Le diable se niche dans les détails

MA FOI | compagnie À

UN SOLO D’ACTRICE ET D’OBJETS SUR TABLE ENTRE LEÇON DE CATÉCHISME ET COURS D’ÉDUCATION SEXUELLE

Un mini jerrycane d’eau estampillé Lourdes, des crucifix à tous les étages et les plus grands succès de Sœur sourire en fond sonore… Il n’y a pas à dire, on est sur la bonne voie ! Petit précis de catéchisme en 30 minutes top chrono, Ma foi, qui s’inspire (très lointainement) du Concile d’amour d’Oskar Panizza, offre surtout l’occasion d’une petite pochade de clown et d’objets qui ne requiert pas spécialement de culture religieuse. Car le plus remarquable dans cette petite forme de la compagnie à, c’est le travail d’actrice de Dorothée Saysombat. Auteure et interprète du spectacle, elle joue à la table avec trois fois rien si ce n’est un habit de religieuse passablement élimé.

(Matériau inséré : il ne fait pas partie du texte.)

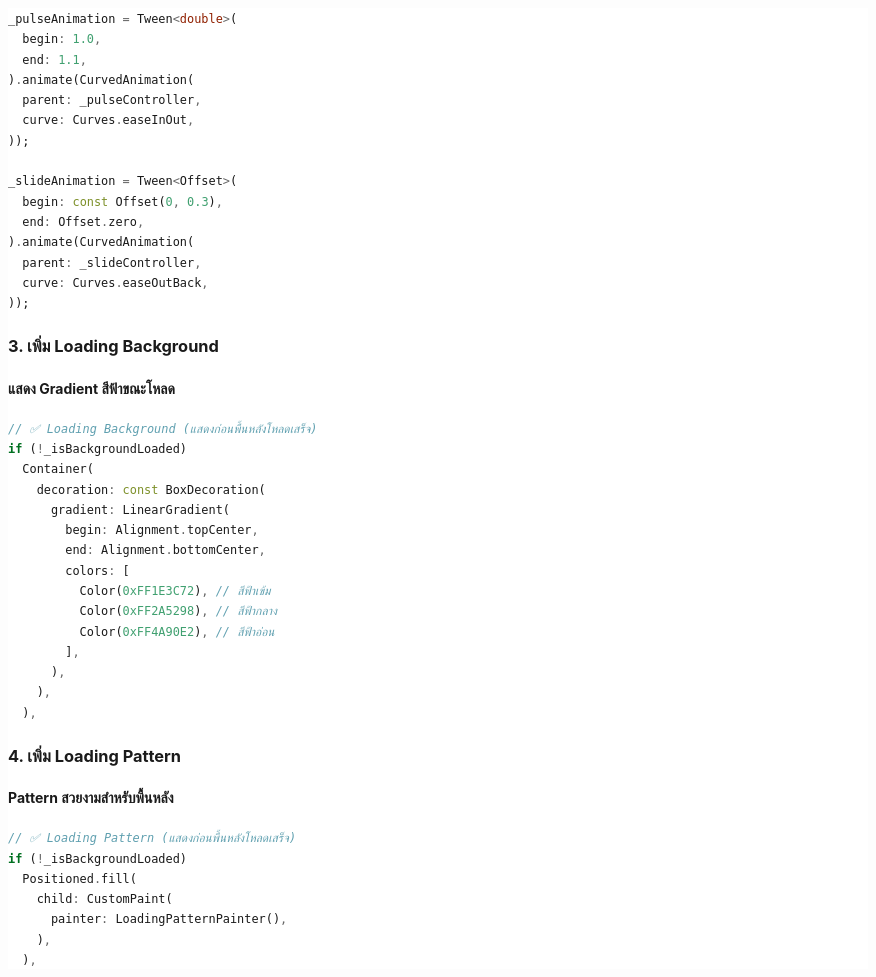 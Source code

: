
 ```dart
_pulseAnimation = Tween<double>(
  begin: 1.0,
  end: 1.1,
).animate(CurvedAnimation(
  parent: _pulseController,
  curve: Curves.easeInOut,
));

_slideAnimation = Tween<Offset>(
  begin: const Offset(0, 0.3),
  end: Offset.zero,
).animate(CurvedAnimation(
  parent: _slideController,
  curve: Curves.easeOutBack,
));
```

### 3. เพิ่ม Loading Background

#### แสดง Gradient สีฟ้าขณะโหลด
```dart
// ✅ Loading Background (แสดงก่อนพื้นหลังโหลดเสร็จ)
if (!_isBackgroundLoaded)
  Container(
    decoration: const BoxDecoration(
      gradient: LinearGradient(
        begin: Alignment.topCenter,
        end: Alignment.bottomCenter,
        colors: [
          Color(0xFF1E3C72), // สีฟ้าเข้ม
          Color(0xFF2A5298), // สีฟ้ากลาง
          Color(0xFF4A90E2), // สีฟ้าอ่อน
        ],
      ),
    ),
  ),
```

### 4. เพิ่ม Loading Pattern

#### Pattern สวยงามสำหรับพื้นหลัง
```dart
// ✅ Loading Pattern (แสดงก่อนพื้นหลังโหลดเสร็จ)
if (!_isBackgroundLoaded)
  Positioned.fill(
    child: CustomPaint(
      painter: LoadingPatternPainter(),
    ),
  ),
```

Quelques figurines de crèches, l’un ou l’autre objet du quotidien, qui fonctionnent davantage comme signes qu’en tant que tels — ainsi des prises de courant mâle et femelle, du tube de rouge à lèvres —, suffisent à la jeune femme pour déployer tout un scénario presque sans mot. Et l’on est vite tenté de rester fixé sur son visage et sur ses gestes tant elle en joue. Et bien fixé car, comme l’on sait, le diable se niche dans les détails. Dorothée Saysombat qui a étudié le clown en connaît un rayon !
Le spectacle existe en deux versions : la version caravane pour une quinzaine de spectateurs serrés comme des sardines et la version en salle, celle prévue à Bagneux, pour 50 spectateurs seulement, qui se joue dans une grande proximité avec le public. La proximité, c’est d’ailleurs le principal axe de travail de la jeune compagnie fondée en 2003 par Dorothée Saysombat et qui aborde chaque nouveau projet par la question du rapport au public.
Au Théâtre Victor Hugo de Bagneux, Ma foi est présenté dans la foulée de PuppetCrashtest et Ma biche mon lapin deux courtes formes de la compagnie Aïe aïe aïe avec laquelle « à » entretient des rapports complices.